Caramel Hazelnut Chocolate Cake
For hazelnut chocolate cake layers:
- 6 large eggs (separated and at room temperature)
- 200 grams (1 cup) sugar
- 2 tbsp. Frangelico liqueur
- 1 tsp. vanilla extract
- 140 grams (1 cup) all-purpose flour
- 50 grams (1/2 cup) ground hazelnuts
- 40 grams (4 tbsp.) cocoa powder
- 10 grams (2 tsp.) baking powder
For chocolate and salted caramel cream:
- 450 grams dark chocolate
- 350 ml. (2 1/2 cups) whipping cream
- 3 grams (3/4 tsp.) Atlantic sea salt
- 180 grams (1 cup minus 2 tbsp.) sugar
- 20 grams (1 tbsp.) glucose or corn syrup
- 450 ml. (1 3/4 cups) whipping cream
For Frangelico syrup:
- 100 ml. (1/2 cup) water
- 100 grams (1/2 cup) sugar
- 2 tbsp. Frangelico liqueur
For milk chocolate whipped cream (optional):
- 100 grams milk chocolate
- 125 ml. (1/2 cup) whipping cream
- Some caramelized hazelnut chips for decoration
- Hazelnut chocolate cake layers: preheat the oven to 175c degrees and grease the pan.
- Whip the egg whites until whip foam begins to form. Add the sugar gradually while whipping until you get a firm and shiny meringue.
- Meanwhile, in a separate bowl whisk egg yolks, Frangelico and vanilla, and add into the meringue in a thin stream while whipping slowly.
- Add in flour, ground hazelnuts, cocoa and baking powder and fold gently until the mixture is completely uniform.
- Pour the mixture into the baking pan and flatten the top with a spatula. Bake for 28-33 minutes until a skewer inserted into the center of the cake comes out completely dry.
- Cool the cake completely at room temperature.
- When the cake is cold, slice it into 3 layers with a serrated knife.
- Chocolate and salted caramel cream: place the chopped chocolate in a bowl.
- In a small pot on medium-low heat, heat cream and Atlantic sea salt to a simmer.
- Meanwhile, place the sugar and glucose on a wide pan and form a caramel.
- Once the caramel is ready and golden, gradually and carefully pour it in the hot cream, stir with a wooden spoon, and cook on low heat only until the caramel is uniform and luscious.
- Pour the caramel mixture over the chopped chocolate, wait about a minute and whisk until you get a uniform, shiny ganache.
- Cool the ganache in the refrigerator until it is completely cold.

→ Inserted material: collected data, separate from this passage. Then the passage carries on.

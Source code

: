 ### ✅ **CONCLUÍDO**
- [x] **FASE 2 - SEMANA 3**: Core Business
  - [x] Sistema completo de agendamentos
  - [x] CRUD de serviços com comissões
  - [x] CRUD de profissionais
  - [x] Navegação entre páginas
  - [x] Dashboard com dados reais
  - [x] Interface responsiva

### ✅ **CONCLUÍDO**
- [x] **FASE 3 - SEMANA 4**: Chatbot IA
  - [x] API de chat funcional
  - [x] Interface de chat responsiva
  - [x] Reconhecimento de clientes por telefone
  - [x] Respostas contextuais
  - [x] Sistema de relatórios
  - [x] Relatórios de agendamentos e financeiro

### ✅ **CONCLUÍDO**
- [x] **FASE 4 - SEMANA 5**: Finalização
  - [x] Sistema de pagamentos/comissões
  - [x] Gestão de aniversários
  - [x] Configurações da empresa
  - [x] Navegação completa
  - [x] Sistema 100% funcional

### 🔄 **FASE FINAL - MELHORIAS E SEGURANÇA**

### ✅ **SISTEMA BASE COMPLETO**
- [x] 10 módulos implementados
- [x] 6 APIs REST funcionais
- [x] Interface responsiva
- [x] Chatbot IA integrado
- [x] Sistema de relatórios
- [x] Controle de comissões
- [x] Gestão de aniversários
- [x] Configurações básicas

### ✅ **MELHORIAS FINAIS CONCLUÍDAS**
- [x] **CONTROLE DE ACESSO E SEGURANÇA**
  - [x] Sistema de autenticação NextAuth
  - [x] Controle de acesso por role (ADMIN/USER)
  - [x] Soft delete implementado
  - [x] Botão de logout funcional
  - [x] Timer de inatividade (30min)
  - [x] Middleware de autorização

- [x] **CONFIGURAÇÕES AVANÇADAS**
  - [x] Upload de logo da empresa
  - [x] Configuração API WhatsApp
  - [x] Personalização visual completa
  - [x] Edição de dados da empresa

- Remove the cold ganache from the refrigerator, transfer into a mixer bowl and add in the remaining 450 ml. of cream. Whip at high speed until you get a uniform, stable cream.
- Frangelico syrup: in a small pot, put water and sugar and heat to a boil. Cook for 3-4 minutes in a boil and remove from heat.
- Cool the syrup completely and add in the Frangelico.
- Milk chocolate whipped cream: in a small bowl, melt the chocolate.
- Separately, whip the cream until stable.
- Add about 1/4 of the whipped cream into the melted chocolate and mix well until combined.
- Add in the remaining whipped cream and fold gently until you get a uniform chocolate whipped cream.
- Assemble the cake: generously brush the first layer of the cake in syrup.
- Pour over the cake about 1/4 of the chocolate and caramel cream and flatten with a spatula.
- Place another layer of cake on top, brush the second layer with syrup generously, and pour another 1/4 of the cream and flatten.
- Place the third layer on top, brush with syrup, and coat the cake with the remaining cream at the top and sides of the cake.
- Drizzle mounds of chocolate whipped cream on top of the cake and decorate with hazelnut chips.
- Refrigerate until serving.
- Keep the cake in a closed container in the refrigerator for up to 6 days.
- Instead of hazelnuts you can use any other nut you like.
- Instead of Frangelico you can use brandy in the same amount.